De façon générale, les pays les plus peuplés et les plus développés sur le plan économique ont plus de chance de trouver à l’intérieur de leurs frontières les collaborateurs potentiels, de telle sorte que moins le pays est important en termes de production scientifique, plus son taux de collaboration internationale tend à être élevé. Ainsi, des pays de moins de 100 millions d’habitants comme le Royaume-Uni, la France et le Canada ont des taux de collaboration internationale beaucoup plus élevés que celui des États-Unis ou de la Chine par exemple. Si l’on se place au niveau continental, on voit bien que les pays les moins équipés sur le plan scientifique sont ceux qui dépendent le plus de collaborateurs étrangers . Ainsi, en 2019, près des deux tiers des publications ayant au moins un auteur d’Afrique ou d’Océanie sont écrites en collaboration avec un ou des auteurs d’un autre continent. La forte attraction du continent américain fait qu’un peu plus de 40 % des publications émanant de ce continent sont écrites avec des collaborateurs d’au moins un autre continent, le plus fréquent étant l’Europe. À l’inverse, les pays d’Asie sont beaucoup moins enclins à collaborer, seulement un quart de leurs publications étant signées avec des chercheurs d’un autre continent.

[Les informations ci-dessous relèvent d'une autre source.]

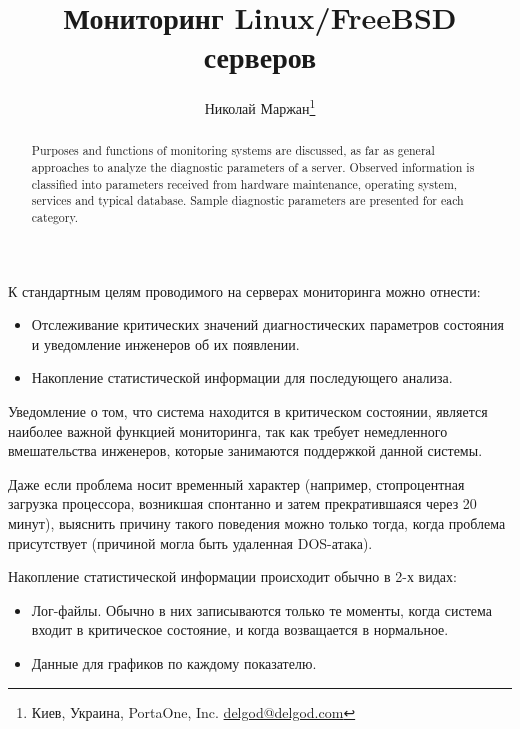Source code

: \documentclass[10pt, a5paper]{article}
\begin{document}
\title{Мониторинг Linux/FreeBSD серверов}
\author{Николай Маржан\footnote{Киев, Украина, PortaOne, Inc. \url{delgod@delgod.com}}}

\maketitle



\begin{abstract}Purposes and functions of monitoring systems are discussed, as far as general approaches to analyze the diagnostic parameters of a server. Observed information is classified into parameters received from hardware maintenance, operating system, services and typical database. Sample diagnostic parameters are presented for each category.
\end{abstract}

К стандартным целям проводимого на серверах мониторинга можно отнести:
\begin{itemize}
	\item Отслеживание критических значений диагностических параметров состояния и уведомление инженеров об их появлении.
	\item Накопление статистической информации для последующего анализа.
\end{itemize}

Уведомление о том, что система находится в критическом состоянии, является наиболее важной функцией мониторинга, так как требует немедленного вмешательства инженеров, которые занимаются поддержкой данной системы.

Даже если проблема носит временный характер (например, стопроцентная загрузка процессора, возникшая спонтанно и затем прекратившаяся через 20 минут), выяснить причину такого поведения можно только тогда, когда проблема присутствует (причиной могла быть удаленная DOS-атака).

Накопление статистической информации происходит обычно в 2-х видах:
\begin{itemize}
	\item Лог-файлы. Обычно в них записываются только те моменты, когда система входит в критическое состояние, и когда возващается в нормальное.
	\item Данные для графиков по каждому показателю.
\end{itemize}
\end{document}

Pour les périodes 2000-2009 et 2010-2019, les liens asymétriques de collaboration scientifique entre continents se déplacent vers le continent asiatique. Ainsi, l’Afrique et l’Océanie ont accru leurs liens entre eux et avec l’Asie. Dans le cas de l’Afrique, cela s’est fait au détriment de l’Europe. Le fait que l’Europe pèse en gros le double de l’Amérique dans ses relations avec l’Afrique est bien sûr le reflet d’anciennes relations coloniales. La forte croissance des liens de l’Afrique avec l’Asie au cours des années 2010 suggère un déplacement des liens de dépendance de l’Europe vers la Chine. Le rôle de plus en plus important de l’Asie dans la décennie 2010-2019 est aussi visible dans le fait que l’Amérique a également accru ses liens avec ce continent au détriment de l’Europe, tout comme cette dernière a accru ses liens avec l’Asie au détriment de l’Amérique. Quant à l’Asie, elle n’a pas vraiment modifié ses liens avec l’Europe et l’Amérique au cours des deux premières décennies du xxie siècle, signe que ces deux continents demeurent centraux sur le plan scientifique. Elle a cependant accru ses liens de collaboration avec l’Afrique et l’Océanie.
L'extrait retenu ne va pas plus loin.